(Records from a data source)
====

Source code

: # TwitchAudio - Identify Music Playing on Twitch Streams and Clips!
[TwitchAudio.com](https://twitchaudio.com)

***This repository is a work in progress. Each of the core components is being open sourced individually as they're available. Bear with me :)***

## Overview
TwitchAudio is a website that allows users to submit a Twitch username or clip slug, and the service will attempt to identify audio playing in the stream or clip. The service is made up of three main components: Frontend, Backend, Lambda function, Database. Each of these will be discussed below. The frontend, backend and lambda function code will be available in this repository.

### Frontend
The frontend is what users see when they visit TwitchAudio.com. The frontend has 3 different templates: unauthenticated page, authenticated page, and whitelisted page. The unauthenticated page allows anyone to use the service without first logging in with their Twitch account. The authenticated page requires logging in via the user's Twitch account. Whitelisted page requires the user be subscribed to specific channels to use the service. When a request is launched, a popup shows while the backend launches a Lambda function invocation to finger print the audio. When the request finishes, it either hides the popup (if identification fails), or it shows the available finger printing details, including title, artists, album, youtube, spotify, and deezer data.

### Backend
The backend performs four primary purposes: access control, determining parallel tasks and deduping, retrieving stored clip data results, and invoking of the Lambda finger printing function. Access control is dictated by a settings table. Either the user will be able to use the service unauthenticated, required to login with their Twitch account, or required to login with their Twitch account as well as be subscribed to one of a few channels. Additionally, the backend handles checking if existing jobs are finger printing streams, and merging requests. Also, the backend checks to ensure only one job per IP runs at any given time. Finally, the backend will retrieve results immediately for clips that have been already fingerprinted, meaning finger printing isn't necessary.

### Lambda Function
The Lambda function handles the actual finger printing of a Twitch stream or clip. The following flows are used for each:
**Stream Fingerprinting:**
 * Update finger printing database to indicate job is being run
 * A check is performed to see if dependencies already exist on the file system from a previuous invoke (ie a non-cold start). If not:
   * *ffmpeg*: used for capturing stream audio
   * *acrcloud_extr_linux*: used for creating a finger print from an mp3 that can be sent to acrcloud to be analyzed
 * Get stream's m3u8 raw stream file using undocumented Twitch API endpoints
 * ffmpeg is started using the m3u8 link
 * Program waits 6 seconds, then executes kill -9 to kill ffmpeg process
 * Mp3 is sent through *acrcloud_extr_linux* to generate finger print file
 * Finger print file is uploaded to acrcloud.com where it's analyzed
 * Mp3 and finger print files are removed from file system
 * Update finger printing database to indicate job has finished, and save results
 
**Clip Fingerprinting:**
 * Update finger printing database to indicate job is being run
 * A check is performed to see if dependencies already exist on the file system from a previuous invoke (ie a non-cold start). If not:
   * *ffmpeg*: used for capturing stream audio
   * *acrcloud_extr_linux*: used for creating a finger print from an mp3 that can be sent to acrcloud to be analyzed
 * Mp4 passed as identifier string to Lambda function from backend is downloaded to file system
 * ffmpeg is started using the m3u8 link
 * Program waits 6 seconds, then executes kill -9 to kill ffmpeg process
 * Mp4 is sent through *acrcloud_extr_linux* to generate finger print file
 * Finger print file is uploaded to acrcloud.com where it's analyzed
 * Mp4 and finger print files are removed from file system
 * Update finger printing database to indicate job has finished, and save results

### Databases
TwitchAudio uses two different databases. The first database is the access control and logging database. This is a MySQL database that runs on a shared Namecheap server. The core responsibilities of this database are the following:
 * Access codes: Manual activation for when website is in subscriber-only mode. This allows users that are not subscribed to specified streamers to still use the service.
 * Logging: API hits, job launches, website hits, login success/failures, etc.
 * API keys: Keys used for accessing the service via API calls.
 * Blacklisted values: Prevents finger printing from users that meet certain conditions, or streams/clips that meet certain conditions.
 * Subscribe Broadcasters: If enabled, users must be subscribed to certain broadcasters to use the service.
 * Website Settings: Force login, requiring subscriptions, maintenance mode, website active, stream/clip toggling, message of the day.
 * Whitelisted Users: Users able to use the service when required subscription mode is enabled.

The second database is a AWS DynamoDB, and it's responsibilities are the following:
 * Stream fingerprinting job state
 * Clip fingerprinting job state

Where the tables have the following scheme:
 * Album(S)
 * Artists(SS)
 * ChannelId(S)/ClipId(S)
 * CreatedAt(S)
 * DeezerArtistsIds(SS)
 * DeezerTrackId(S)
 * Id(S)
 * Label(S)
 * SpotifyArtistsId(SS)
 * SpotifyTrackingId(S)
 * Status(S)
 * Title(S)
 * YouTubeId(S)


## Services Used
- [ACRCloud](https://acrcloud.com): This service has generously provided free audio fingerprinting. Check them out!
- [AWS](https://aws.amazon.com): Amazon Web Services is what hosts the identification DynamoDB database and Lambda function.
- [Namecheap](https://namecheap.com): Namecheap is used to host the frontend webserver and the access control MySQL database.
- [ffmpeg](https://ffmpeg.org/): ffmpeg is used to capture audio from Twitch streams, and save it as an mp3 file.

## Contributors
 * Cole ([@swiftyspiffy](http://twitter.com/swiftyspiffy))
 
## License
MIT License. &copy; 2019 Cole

====

▶ [Assigned task] Return exactly, and only, the lines above starting at the line that contains "Streams and Clips!" and ending at the line that contains "### Frontend".

▶ [Expected output]
: # TwitchAudio - Identify Music Playing on Twitch Streams and Clips!
[TwitchAudio.com](https://twitchaudio.com)

***This repository is a work in progress. Each of the core components is being open sourced individually as they're available. Bear with me :)***

## Overview
TwitchAudio is a website that allows users to submit a Twitch username or clip slug, and the service will attempt to identify audio playing in the stream or clip. The service is made up of three main components: Frontend, Backend, Lambda function, Database. Each of these will be discussed below. The frontend, backend and lambda function code will be available in this repository.

### Frontend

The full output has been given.